Whiskey Name: 1792 Small Batch
Distillery: Barton 1792
Whiskey Type: Kentucky Straight Bourbon
Release Date: General release
Price: About £45 (Shopping around can bring that down slightly…)
Age: NAS (about 8 years)
Mashbill: Rye recipe. Rumoured to be about 75% corn, 15% rye, 10% malted barley
Introduction/Background: Barton has the feel of being Sazerac’s “other” distillery, and totally fine with that. Whilst Buffalo Trace flourishes ritzy releases and racks up the column inches, Barton quietly gets on with distilling classic Kentucky bourbon like Old Barton and 1792.
Named for the year that Kentucky was recognised as a state, 1792 originally came with the suffix “Ridgemont Reserve”, until Brown-Forman slapped them with a lawsuit, saying customers would confuse it with their brand. You can see their point: who amongst us hasn’t tried to type “Woodford” on their phone, only to see it autocorrected to “Ridgemont”…?
BBS did a 1792 tasting a few weeks back, but thanks to the inadequacies of British Rail I missed out. Being rather fond of the brand I was considerably miffed, so I made sure it was in the lineup of samples for this month.
Appearance: Fairly deep amber
Nose: After a couple of days of rather unorthodox bourbons, this has a sort of “and you’re back in the room” feel.

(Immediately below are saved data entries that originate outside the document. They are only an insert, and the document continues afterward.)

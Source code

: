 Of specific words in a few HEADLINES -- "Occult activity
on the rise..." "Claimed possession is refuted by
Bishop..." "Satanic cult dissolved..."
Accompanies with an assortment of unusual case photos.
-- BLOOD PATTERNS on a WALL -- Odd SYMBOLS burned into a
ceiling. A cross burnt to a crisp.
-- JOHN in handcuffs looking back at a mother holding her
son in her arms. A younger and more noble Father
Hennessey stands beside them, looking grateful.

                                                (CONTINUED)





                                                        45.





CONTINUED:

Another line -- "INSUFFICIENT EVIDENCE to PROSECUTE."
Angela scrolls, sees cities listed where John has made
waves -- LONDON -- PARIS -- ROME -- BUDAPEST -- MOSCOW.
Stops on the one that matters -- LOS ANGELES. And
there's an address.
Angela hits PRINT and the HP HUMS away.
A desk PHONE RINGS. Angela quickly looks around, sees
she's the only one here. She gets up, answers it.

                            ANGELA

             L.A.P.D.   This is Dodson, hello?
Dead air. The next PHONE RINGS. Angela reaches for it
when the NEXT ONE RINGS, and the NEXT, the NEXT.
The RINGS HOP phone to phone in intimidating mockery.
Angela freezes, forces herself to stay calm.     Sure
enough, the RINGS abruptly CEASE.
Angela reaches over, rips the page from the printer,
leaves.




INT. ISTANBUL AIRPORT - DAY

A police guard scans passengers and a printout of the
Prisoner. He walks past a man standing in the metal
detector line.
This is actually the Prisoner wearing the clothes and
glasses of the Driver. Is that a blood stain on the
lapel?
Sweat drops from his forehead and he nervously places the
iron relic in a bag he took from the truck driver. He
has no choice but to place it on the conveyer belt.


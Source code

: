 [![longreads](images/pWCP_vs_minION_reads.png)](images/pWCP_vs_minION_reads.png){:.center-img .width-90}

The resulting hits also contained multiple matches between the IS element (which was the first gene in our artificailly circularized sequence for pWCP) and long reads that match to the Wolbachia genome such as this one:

Like a playlist of “rye-recipe Kentucky bourbon’s greatest hits”. Lots of caramel, vanilla and honey, all supported by that crackle of spicy, woody rye and oak. Actually, if this is 15% rye then that 15% is working very hard; no hiding it whatsoever. Aromas seem to cruise out of the glass; don’t need a big sniff, but also not bellowing up your nostrils.
Mouth: Well-proportioned and oily. Caramels and brown sugars rather ooze across the palate, whilst the rye cracks its whip to keep things balanced and spicy. Almost a salted butter kind of thing going on. The longer it’s in your mouth, the more influence the rye seems to have, though it never becomes over the top.
Finish: The woodiness of cask and rye fade away unhurriedly.
Value for Money: Well worth it.
Summary: I loved this when I first tasted it, and I still love it now. It’s what bourbon in this sort of age and price category is all about, and manages to be so without being shouty or showy. Nothing wildly idiosyncratic perhaps; just good, classic bourbon done well.
Overall Verdict: Probably in my top five bourbons for under £50. Sure, it sings from a well-worn hymn sheet, but I’d happily listen to it do so any time.